Crash-avoidance technology being imposed on U.S. railroads will be a “terrible waste of money,” and President Barack Obama should junk the idea, Union Pacific Corp. Chief Executive Officer Jim Young said.
Forcing adoption of the systems at carriers such as Union Pacific, the biggest in the U.S. by sales, could strand goods on tracks and in terminals, Young said yesterday in an interview at Bloomberg’s headquarters in New York. The technology “is not proven to work,” he said.
The Obama administration decided last month to scale back a Federal Railroad Administration rule on so-called positive train control technology, which is designed to automatically apply brakes when engineers miss a signal. Amending the rollout was part of a regulatory overhaul intended to save U.S. business $10 billion over five years.
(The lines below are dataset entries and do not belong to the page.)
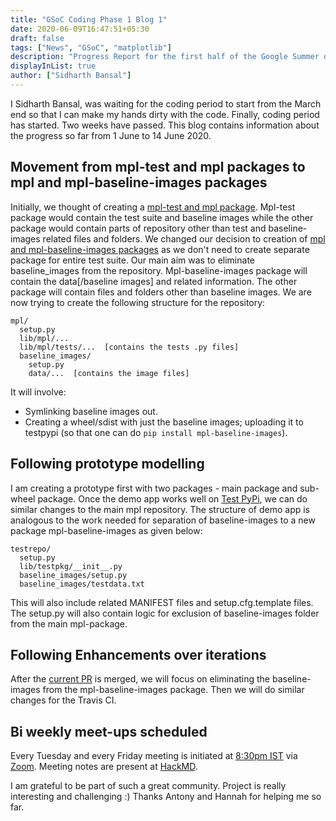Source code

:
```yaml
---
title: "GSoC Coding Phase 1 Blog 1"
date: 2020-06-09T16:47:51+05:30
draft: false
tags: ["News", "GSoC", "matplotlib"]
description: "Progress Report for the first half of the Google Summer of Code 2020 Phase 1 for the Baseline Images Problem"
displayInList: true
author: ["Sidharth Bansal"]
---
```


I Sidharth Bansal, was waiting for the coding period to start from the March end so that I can make my hands dirty with the code. Finally, coding period has started. Two weeks have passed. This blog contains information about the progress so far from 1 June to 14 June 2020.

## Movement from mpl-test and mpl packages to mpl and mpl-baseline-images packages

Initially, we thought of creating a [mpl-test and mpl package](https://github.com/matplotlib/matplotlib/pull/17434). Mpl-test package would contain the test suite and baseline images while the other package would contain parts of repository other than test and baseline-images related files and folders.
We changed our decision to creation of [mpl and mpl-baseline-images packages](https://github.com/matplotlib/matplotlib/pull/17557) as we don't need to create separate package for entire test suite. Our main aim was to eliminate baseline_images from the repository. Mpl-baseline-images package will contain the data[/baseline images] and related information. The other package will contain files and folders other than baseline images.
We are now trying to create the following structure for the repository: 
```
mpl/
  setup.py
  lib/mpl/...
  lib/mpl/tests/...  [contains the tests .py files]
  baseline_images/
    setup.py
    data/...  [contains the image files]
```
It will involve:
- Symlinking baseline images out.
- Creating a wheel/sdist with just the baseline images; uploading it to testpypi (so that one can do `pip install mpl-baseline-images`).

## Following prototype modelling

I am creating a prototype first with two packages - main package and sub-wheel package. Once the demo app works well on [Test PyPi](https://test.pypi.org/), we can do similar changes to the main mpl repository.
The structure of demo app is analogous to the work needed for separation of baseline-images to a new package mpl-baseline-images as given below:
```
testrepo/
  setup.py
  lib/testpkg/__init__.py
  baseline_images/setup.py
  baseline_images/testdata.txt
```
This will also include related MANIFEST files and setup.cfg.template files. The setup.py will also contain logic for exclusion of baseline-images folder from the main mpl-package.

## Following Enhancements over iterations

After the [current PR](https://github.com/matplotlib/matplotlib/pull/17557) is merged, we will focus on eliminating the baseline-images from the mpl-baseline-images package. Then we will do similar changes for the Travis CI.

## Bi weekly meet-ups scheduled

Every Tuesday and every Friday meeting is initiated at [8:30pm IST](https://everytimezone.com/) via [Zoom](https://zoom.us/j/95996536871). Meeting notes are present at [HackMD](https://hackmd.io/pY25bSkCSRymk_7nX68xtw).


I am grateful to be part of such a great community. Project is really interesting and challenging :) Thanks Antony and Hannah for helping me so far.  
  
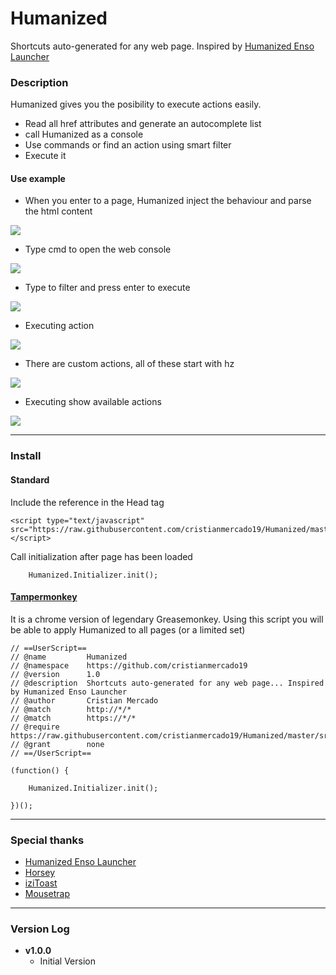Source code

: # Humanized
Shortcuts auto-generated for any web page.
Inspired by [Humanized Enso Launcher](https://github.com/GChristensen/enso-portable)

### Description

Humanized gives you the posibility to execute actions easily.
- Read all href attributes and generate an autocomplete list
- call Humanized as a console
- Use commands or find an action using smart filter
- Execute it

#### Use example
- When you enter to a page, Humanized inject the behaviour and parse the html content
<img src="https://raw.githubusercontent.com/cristianmercado19/Humanized/Screenshots/Humanized_01.png" />

- Type cmd to open the web console
<img src="https://raw.githubusercontent.com/cristianmercado19/Humanized/Screenshots/Humanized_02.png" />

- Type to filter and press enter to execute
<img src="https://raw.githubusercontent.com/cristianmercado19/Humanized/Screenshots/Humanized_03.png" />

- Executing action
<img src="https://raw.githubusercontent.com/cristianmercado19/Humanized/Screenshots/Humanized_04.png" />

- There are custom actions, all of these start with hz
<img src="https://raw.githubusercontent.com/cristianmercado19/Humanized/Screenshots/Humanized_05.png" />

- Executing show available actions
<img src="https://raw.githubusercontent.com/cristianmercado19/Humanized/Screenshots/Humanized_06.png" />


___
### Install

#### Standard
Include the reference in the Head tag

```
<script type="text/javascript" src="https://raw.githubusercontent.com/cristianmercado19/Humanized/master/src/Humanized.js"></script>
```

Call initialization after page has been loaded

```
    Humanized.Initializer.init();
```


#### [Tampermonkey](http://tampermonkey.net/)
It is a chrome version of legendary Greasemonkey.
Using this script you will be able to apply Humanized to all pages (or a limited set)

```
// ==UserScript==
// @name         Humanized
// @namespace    https://github.com/cristianmercado19
// @version      1.0
// @description  Shortcuts auto-generated for any web page... Inspired by Humanized Enso Launcher
// @author       Cristian Mercado
// @match        http://*/*
// @match        https://*/*
// @require      https://raw.githubusercontent.com/cristianmercado19/Humanized/master/src/Humanized.js
// @grant        none
// ==/UserScript==

(function() {
   
    Humanized.Initializer.init();

})();
```


___
### Special thanks
- [Humanized Enso Launcher](https://github.com/GChristensen/enso-portable)
- [Horsey](https://github.com/bevacqua/horsey)
- [iziToast](https://github.com/dolce/iziToast)
- [Mousetrap](https://github.com/ccampbell/mousetrap)

___
### Version Log

- **v1.0.0**
  - Initial Version
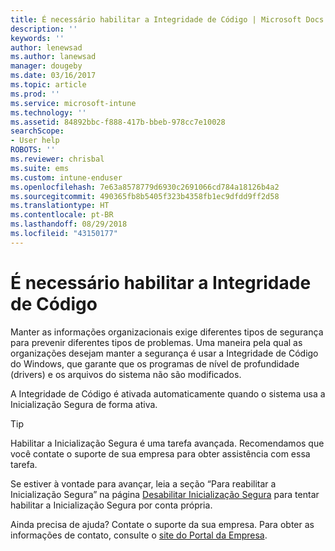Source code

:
 ```yaml
---
title: É necessário habilitar a Integridade de Código | Microsoft Docs
description: ''
keywords: ''
author: lenewsad
ms.author: lanewsad
manager: dougeby
ms.date: 03/16/2017
ms.topic: article
ms.prod: ''
ms.service: microsoft-intune
ms.technology: ''
ms.assetid: 84892bbc-f888-417b-bbeb-978cc7e10028
searchScope:
- User help
ROBOTS: ''
ms.reviewer: chrisbal
ms.suite: ems
ms.custom: intune-enduser
ms.openlocfilehash: 7e63a8578779d6930c2691066cd784a18126b4a2
ms.sourcegitcommit: 490365fb8b5405f323b4358fb1ec9dfdd9ff2d58
ms.translationtype: HT
ms.contentlocale: pt-BR
ms.lasthandoff: 08/29/2018
ms.locfileid: "43150177"
---
```

# <a name="you-need-to-enable-code-integrity"></a>É necessário habilitar a Integridade de Código

Manter as informações organizacionais exige diferentes tipos de segurança para prevenir diferentes tipos de problemas. Uma maneira pela qual as organizações desejam manter a segurança é usar a Integridade de Código do Windows, que garante que os programas de nível de profundidade (drivers) e os arquivos do sistema não são modificados.

A Integridade de Código é ativada automaticamente quando o sistema usa a Inicialização Segura de forma ativa.

> [!Tip]
> Habilitar a Inicialização Segura é uma tarefa avançada. Recomendamos que você contate o suporte de sua empresa para obter assistência com essa tarefa.

Se estiver à vontade para avançar, leia a seção “Para reabilitar a Inicialização Segura” na página [Desabilitar Inicialização Segura](https://msdn.microsoft.com/library/windows/hardware/dn898540(v=vs.85).aspx) para tentar habilitar a Inicialização Segura por conta própria.

Ainda precisa de ajuda? Contate o suporte da sua empresa. Para obter as informações de contato, consulte o [site do Portal da Empresa](https://go.microsoft.com/fwlink/?linkid=2010980).

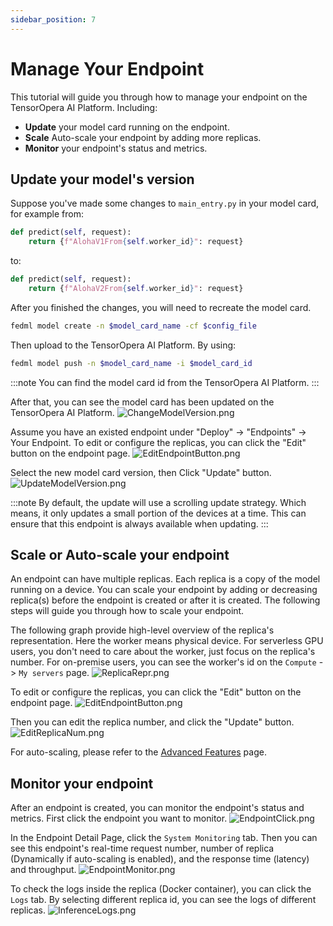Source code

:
 ```yaml
---
sidebar_position: 7
---
```

# Manage Your Endpoint

This tutorial will guide you through how to manage your endpoint on the TensorOpera AI Platform. Including:
- **Update** your model card running on the endpoint.
- **Scale** Auto-scale your endpoint by adding more replicas.
- **Monitor** your endpoint's status and metrics.

## Update your model's version

Suppose you've made some changes to `main_entry.py`  in your model card, for example from: 
```python
def predict(self, request):
    return {f"AlohaV1From{self.worker_id}": request}
```

to:

```python
def predict(self, request):
    return {f"AlohaV2From{self.worker_id}": request}
```

After you finished the changes, you will need to recreate the model card.
```bash
fedml model create -n $model_card_name -cf $config_file
```

Then upload to the TensorOpera AI Platform. By using:
```bash
fedml model push -n $model_card_name -i $model_card_id
```

:::note
You can find the model card id from the TensorOpera AI Platform.
:::

After that, you can see the model card has been updated on the TensorOpera AI Platform.
![ChangeModelVersion.png](pics%2FChangeModelVersion.png)

Assume you have an existed endpoint under "Deploy" -> "Endpoints" -> Your Endpoint.
To edit or configure the replicas, you can click the "Edit" button on the endpoint page.
![EditEndpointButton.png](pics%2FEditEndpointButton.png)

Select the new model card version, then Click "Update" button.
![UpdateModelVersion.png](pics%2FUpdateModelVersion.png)


:::note
By default, the update will use a scrolling update strategy. Which means, it only updates 
a small portion of the devices at a time. This can ensure that this endpoint is always available when updating.
:::

## Scale or Auto-scale your endpoint

An endpoint can have multiple replicas. Each replica is a copy of the model running on a device.
You can scale your endpoint by adding or decreasing replica(s) before the endpoint is created or after it is created.
The following steps will guide you through how to scale your endpoint.


The following graph provide high-level overview of the replica's representation. Here the worker means physical device.
For serverless GPU users, you don't need to care about the worker, just focus on the replica's number. 
For on-premise users, you can see the worker's id on the `Compute` -> `My servers` page.
![ReplicaRepr.png](pics%2FReplicaRepr.png)

To edit or configure the replicas, you can click the "Edit" button on the endpoint page.
![EditEndpointButton.png](pics%2FEditEndpointButton.png)

Then you can edit the replica number, and click the "Update" button.
![EditReplicaNum.png](pics%2FEditReplicaNum.png)

For auto-scaling, please refer to the [Advanced Features](advanced_features.md) page.

## Monitor your endpoint

After an endpoint is created, you can monitor the endpoint's status and metrics. First click the endpoint you want to monitor.
![EndpointClick.png](pics%2FEndpointClick.png)

In the Endpoint Detail Page, click the `System Monitoring` tab. Then you can see this endpoint's real-time request number,
number of replica (Dynamically if auto-scaling is enabled), and the response time (latency) and throughput.
![EndpointMonitor.png](pics%2FEndpointMonitor.png)

To check the logs inside the replica (Docker container), you can click the `Logs` tab.
By selecting different replica id, you can see the logs of different replicas.
![InferenceLogs.png](pics%2FInferenceLogs.png)
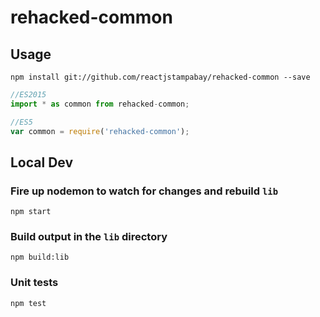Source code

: # rehacked-common

## Usage
`npm install git://github.com/reactjstampabay/rehacked-common --save`  

```javascript
//ES2015
import * as common from rehacked-common; 

//ES5
var common = require('rehacked-common');
 ```

## Local Dev

### Fire up nodemon to watch for changes and rebuild `lib`
`npm start`

### Build output in the `lib` directory
`npm build:lib`

### Unit tests
`npm test`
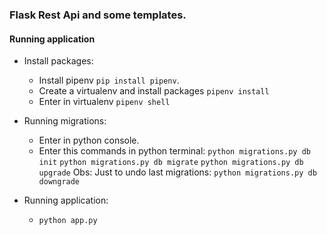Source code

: ### Flask Rest Api and some templates.

#### Running application


+ Install packages:
  * Install pipenv ```pip install pipenv```.
  * Create a virtualenv and install packages ```pipenv install```
  * Enter in virtualenv ```pipenv shell```

+ Running migrations:
  * Enter in python console.
  * Enter this commands in python terminal:
  ```python migrations.py db init```
  ```python migrations.py db migrate```
  ```python migrations.py db upgrade```
  Obs: Just to undo last migrations:
  ```python migrations.py db downgrade```
  

+ Running application:
  * ```python app.py```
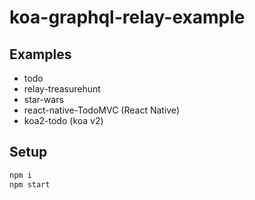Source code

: # koa-graphql-relay-example

## Examples

- todo
- relay-treasurehunt
- star-wars
- react-native-TodoMVC (React Native)
- koa2-todo (koa v2)

## Setup

```sh
npm i
npm start
```
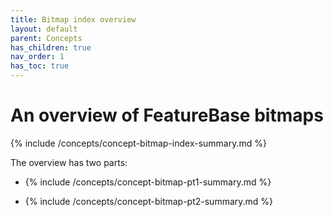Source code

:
 ```yaml
---
title: Bitmap index overview
layout: default
parent: Concepts
has_children: true
nav_order: 1
has_toc: true
---
```


# An overview of FeatureBase bitmaps

{% include /concepts/concept-bitmap-index-summary.md %}

The overview has two parts:

* {% include /concepts/concept-bitmap-pt1-summary.md %}

* {% include /concepts/concept-bitmap-pt2-summary.md %}
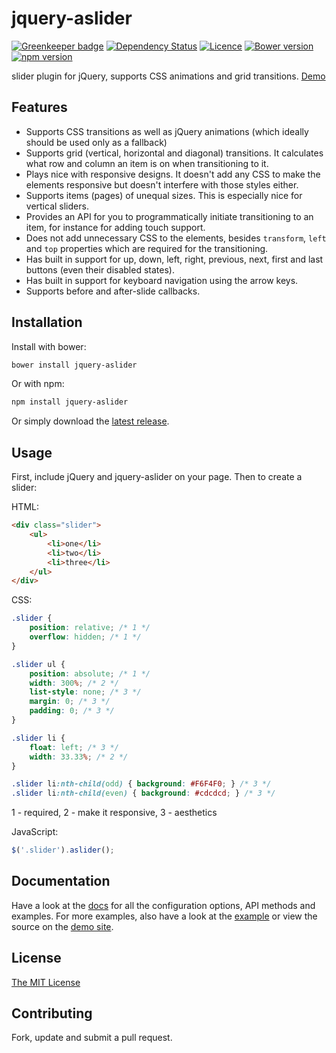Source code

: # jquery-aslider

[![Greenkeeper badge](https://badges.greenkeeper.io/joelmukuthu/jquery-aslider.svg)](https://greenkeeper.io/)
[![Dependency Status](https://david-dm.org/joelmukuthu/jquery-aslider.svg)](https://david-dm.org/joelmukuthu/query-aslider) [![Licence](https://img.shields.io/npm/l/jquery-aslider.svg?maxAge=2592000)]() [![Bower version](https://img.shields.io/bower/v/jquery-aslider.svg?maxAge=2592000)]() [![npm version](https://img.shields.io/npm/v/jquery-aslider.svg?maxAge=2592000)]()

slider plugin for jQuery, supports CSS animations and grid transitions. [Demo](http://joelmukuthu.github.io/jquery-aslider/)

## Features

* Supports CSS transitions as well as jQuery animations (which ideally should be used only as a fallback)
* Supports grid (vertical, horizontal and diagonal) transitions. It calculates what row and column an item is on when transitioning to it.
* Plays nice with responsive designs. It doesn't add any CSS to make the elements responsive but doesn't interfere with those styles either.
* Supports items (pages) of unequal sizes. This is especially nice for vertical sliders.
* Provides an API for you to programmatically initiate transitioning to an item, for instance for adding touch support.
* Does not add unnecessary CSS to the elements, besides `transform`, `left` and `top` properties which are required for the transitioning.
* Has built in support for up, down, left, right, previous, next, first and last buttons (even their disabled states).
* Has built in support for keyboard navigation using the arrow keys.
* Supports before and after-slide callbacks.

## Installation
Install with bower:
```sh
bower install jquery-aslider
```
Or with npm:
```sh
npm install jquery-aslider
```
Or simply download the [latest release](https://github.com/joelmukuthu/jquery-aslider/releases/latest).

## Usage

First, include jQuery and jquery-aslider on your page. Then to create a slider:

HTML:

```html
<div class="slider">
    <ul>
        <li>one</li>
        <li>two</li>
        <li>three</li>
    </ul>
</div>
```

CSS:

```css
.slider {
    position: relative; /* 1 */
    overflow: hidden; /* 1 */
}

.slider ul {
    position: absolute; /* 1 */
    width: 300%; /* 2 */
    list-style: none; /* 3 */
    margin: 0; /* 3 */
    padding: 0; /* 3 */
}

.slider li {
    float: left; /* 3 */
    width: 33.33%; /* 2 */
}

.slider li:nth-child(odd) { background: #F6F4F0; } /* 3 */
.slider li:nth-child(even) { background: #cdcdcd; } /* 3 */
```

1 - required,
2 - make it responsive,
3 - aesthetics

JavaScript:

```javascript
$('.slider').aslider();
```

## Documentation
Have a look at the [docs](DOCS.md) for all the configuration options, API methods and examples. For more examples, also have a look at the [example](example) or view the source on the [demo site](http://joelmukuthu.github.io/jquery-aslider/).

## License

[The MIT License](LICENSE.md)

## Contributing

Fork, update and submit a pull request.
For railroads, the administration’s projected $1 billion in savings over 20 years is “a token amount,” Young said. Omaha, Nebraska-based Union Pacific will spend $285 million on positive train control this year and $300 million to $350 million in 2012, he said.
“It’s like I’m going to charge industry $10 billion to put investment in and roll back $1 billion of it,” Young said. “That’s a cost that will be borne by every customer that uses the railroad.”
Positive train control was mandated in a 2008 law after a fatal crash between a Union Pacific freight train and a commuter train in Los Angeles. The National Transportation Safety Board said the commuter engineer was sending and receiving text messages seconds before the accident.
Railroads must install the technology by the end of 2015 on routes shared by passenger trains or where freight carriers haul chemicals that are toxic when inhaled.
Young also reiterated that Union Pacific would reduce capital investment if the U.S. Surface Transportation Board forces competitive service to customers whose only shipping outlet is a single railroad line.
The STB, the railroad industry’s economic regulator, held hearings in Washington in June on whether to require carriers serving those so-called captive shippers, which include manufacturers such as Dow Chemical Co., to share tracks with competitors. Young testified at the hearing against a system.
Young said he doesn’t expect the board to require competitive access.
“I quite honestly don’t see it,” he said. “I think there’s too much at risk to get it wrong. The STB talked about doing an experiment. Well, it’s not going to be an experiment to me. It’s going to be a real issue in terms of what we do.”